Zufi collected more than 500 products and took more than 150,000 photos for his project. The result is a simple, clean collection fit for any Apple fanatic. The book itself is 326 pages with more 650 photographs, but the Web site goes even deeper, displaying more than 3,500 photographs of iconic, classic, and rare Apple products.
In addition to the iPhones and MacBooks that are still around today, Zufi's collection also includes special limited release developer models and products which where made but cancelled before being widely released.
The Apple II Plus, seen here, was released in 1979 and retailed for $1,195. It shipped with 16KB, 32KB, or 48KB of main RAM, which was expandable to 64KB by means of the Language Card, an expansion card that could be installed.
The Newton 110 developer version, also known as the Clear Newton, was one of just around 100 of the devices made specifically for developers and given out at the 1994 Mac Developers conference.
The Newton 110 recognized printed or cursive handwriting, stored notes, and also recognized graphics and the inherent symmetry in objects.
The first Mac, the Macintosh 128K, was a computer was originally planned to be released with a Twiggy floppy disk drive, similar to the one used in the Apple Lisa 1 computer.

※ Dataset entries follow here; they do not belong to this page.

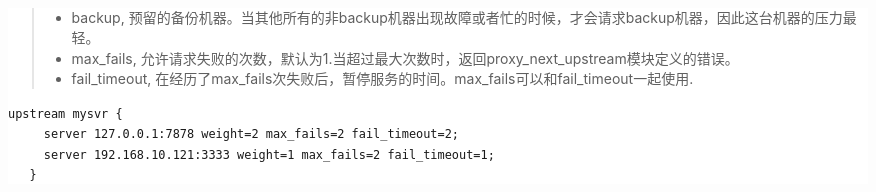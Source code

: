 > * backup, 预留的备份机器。当其他所有的非backup机器出现故障或者忙的时候，才会请求backup机器，因此这台机器的压力最轻。
> * max_fails, 允许请求失败的次数，默认为1.当超过最大次数时，返回proxy_next_upstream模块定义的错误。
> * fail_timeout, 在经历了max_fails次失败后，暂停服务的时间。max_fails可以和fail_timeout一起使用.
```
upstream mysvr {
     server 127.0.0.1:7878 weight=2 max_fails=2 fail_timeout=2;
     server 192.168.10.121:3333 weight=1 max_fails=2 fail_timeout=1;    
   }
```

High error rates with the Twiggy disk drive though forced Apple to switch over to the 400K Sony 3.5-inch disk drive in the last two or three months before the Macintosh's scheduled release on January 24, 1984.
The education oriented eMate 300 was a PDA based on the Newton platform, which used an ARM 710a RISC processor running at 25MHz, had 8MB ROM and 3MB RAM.
With a 480x320 backlit grayscale screen, the folding clamshell style also contained a keyboard, and the device also shipped with a stylus.
The Macintosh Plus computer, the third model in the Macintosh line, launched in 1986 with a retail price of $2,600. The Mac Plus shipped with 1MB RAM, an external SCSI peripheral bus, and could run System 7.
The 800K drive stores more system programs and applications on a dual-sided 3.5-inch disk and still leaves space for data files. The 800K drive operates at twice the speed of the 400K drive.
Created in 1983, the Unifile Twiggy floppy drive was an innovative double-sided drive that had heads on opposite sides of the spindle. The Twiggy disks offered an extremely large capacity of over 800K.
Though the Unifile was announced by Apple, the program was canceled before it ever shipped. It was intended to Apple II and Apple III computers, but the Twiggy drive was only ever used in the Lisa I. Many of the drives were made, but then the product was canned and most of the units were destroyed.